Problem>
Only the lines below, from the one with "after the first step." through the one with "<It's quite a mania with him.>", are to be written out, exactly.

Supplied entries Block Start

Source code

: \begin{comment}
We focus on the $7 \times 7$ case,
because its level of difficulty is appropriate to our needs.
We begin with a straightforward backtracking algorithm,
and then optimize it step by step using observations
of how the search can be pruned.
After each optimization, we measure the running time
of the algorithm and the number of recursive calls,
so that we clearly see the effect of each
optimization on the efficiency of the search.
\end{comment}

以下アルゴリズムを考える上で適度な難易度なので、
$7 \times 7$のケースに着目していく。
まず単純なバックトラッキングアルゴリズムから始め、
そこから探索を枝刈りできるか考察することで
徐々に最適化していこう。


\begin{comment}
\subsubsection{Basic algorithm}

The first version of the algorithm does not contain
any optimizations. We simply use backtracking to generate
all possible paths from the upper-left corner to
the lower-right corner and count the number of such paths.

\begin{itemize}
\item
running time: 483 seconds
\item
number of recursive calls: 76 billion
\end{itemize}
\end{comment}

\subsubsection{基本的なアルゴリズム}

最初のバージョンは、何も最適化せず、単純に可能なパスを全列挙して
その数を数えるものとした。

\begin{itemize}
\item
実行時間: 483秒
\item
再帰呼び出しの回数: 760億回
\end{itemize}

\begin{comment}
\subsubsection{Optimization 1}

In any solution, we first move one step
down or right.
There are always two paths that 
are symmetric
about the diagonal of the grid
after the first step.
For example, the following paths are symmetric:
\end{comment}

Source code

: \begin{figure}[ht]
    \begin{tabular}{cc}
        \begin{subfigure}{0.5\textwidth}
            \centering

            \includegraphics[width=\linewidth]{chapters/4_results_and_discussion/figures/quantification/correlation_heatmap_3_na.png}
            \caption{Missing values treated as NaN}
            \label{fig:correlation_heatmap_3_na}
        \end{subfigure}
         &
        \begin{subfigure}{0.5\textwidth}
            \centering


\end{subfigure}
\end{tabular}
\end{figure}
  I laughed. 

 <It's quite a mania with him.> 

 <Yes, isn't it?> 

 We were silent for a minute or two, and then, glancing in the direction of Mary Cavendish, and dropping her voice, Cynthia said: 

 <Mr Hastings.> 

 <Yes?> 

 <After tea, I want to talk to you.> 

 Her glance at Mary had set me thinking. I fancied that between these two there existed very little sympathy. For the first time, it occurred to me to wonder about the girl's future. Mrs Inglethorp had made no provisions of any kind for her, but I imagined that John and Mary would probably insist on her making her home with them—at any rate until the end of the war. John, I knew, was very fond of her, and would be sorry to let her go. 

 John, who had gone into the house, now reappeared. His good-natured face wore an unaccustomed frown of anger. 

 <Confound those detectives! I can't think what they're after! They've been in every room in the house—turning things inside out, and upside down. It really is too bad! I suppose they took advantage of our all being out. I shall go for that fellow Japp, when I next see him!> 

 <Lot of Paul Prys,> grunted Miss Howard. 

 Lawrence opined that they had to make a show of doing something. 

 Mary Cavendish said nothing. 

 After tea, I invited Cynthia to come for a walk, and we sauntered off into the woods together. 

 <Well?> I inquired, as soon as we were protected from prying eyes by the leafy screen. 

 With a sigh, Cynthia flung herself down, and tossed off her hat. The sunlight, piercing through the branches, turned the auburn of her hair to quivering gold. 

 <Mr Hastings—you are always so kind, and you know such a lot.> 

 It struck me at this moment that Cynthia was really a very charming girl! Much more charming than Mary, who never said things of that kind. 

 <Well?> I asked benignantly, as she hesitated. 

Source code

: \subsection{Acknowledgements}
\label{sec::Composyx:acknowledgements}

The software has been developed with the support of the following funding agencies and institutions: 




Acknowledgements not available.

Supplied entries Block End

Written solution>
after the first step.
For example, the following paths are symmetric:
\end{comment}

Source code

: \begin{figure}[ht]
    \begin{tabular}{cc}
        \begin{subfigure}{0.5\textwidth}
            \centering

            \includegraphics[width=\linewidth]{chapters/4_results_and_discussion/figures/quantification/correlation_heatmap_3_na.png}
            \caption{Missing values treated as NaN}
            \label{fig:correlation_heatmap_3_na}
        \end{subfigure}
         &
        \begin{subfigure}{0.5\textwidth}
            \centering


\end{subfigure}
\end{tabular}
\end{figure}
  I laughed. 

 <It's quite a mania with him.> 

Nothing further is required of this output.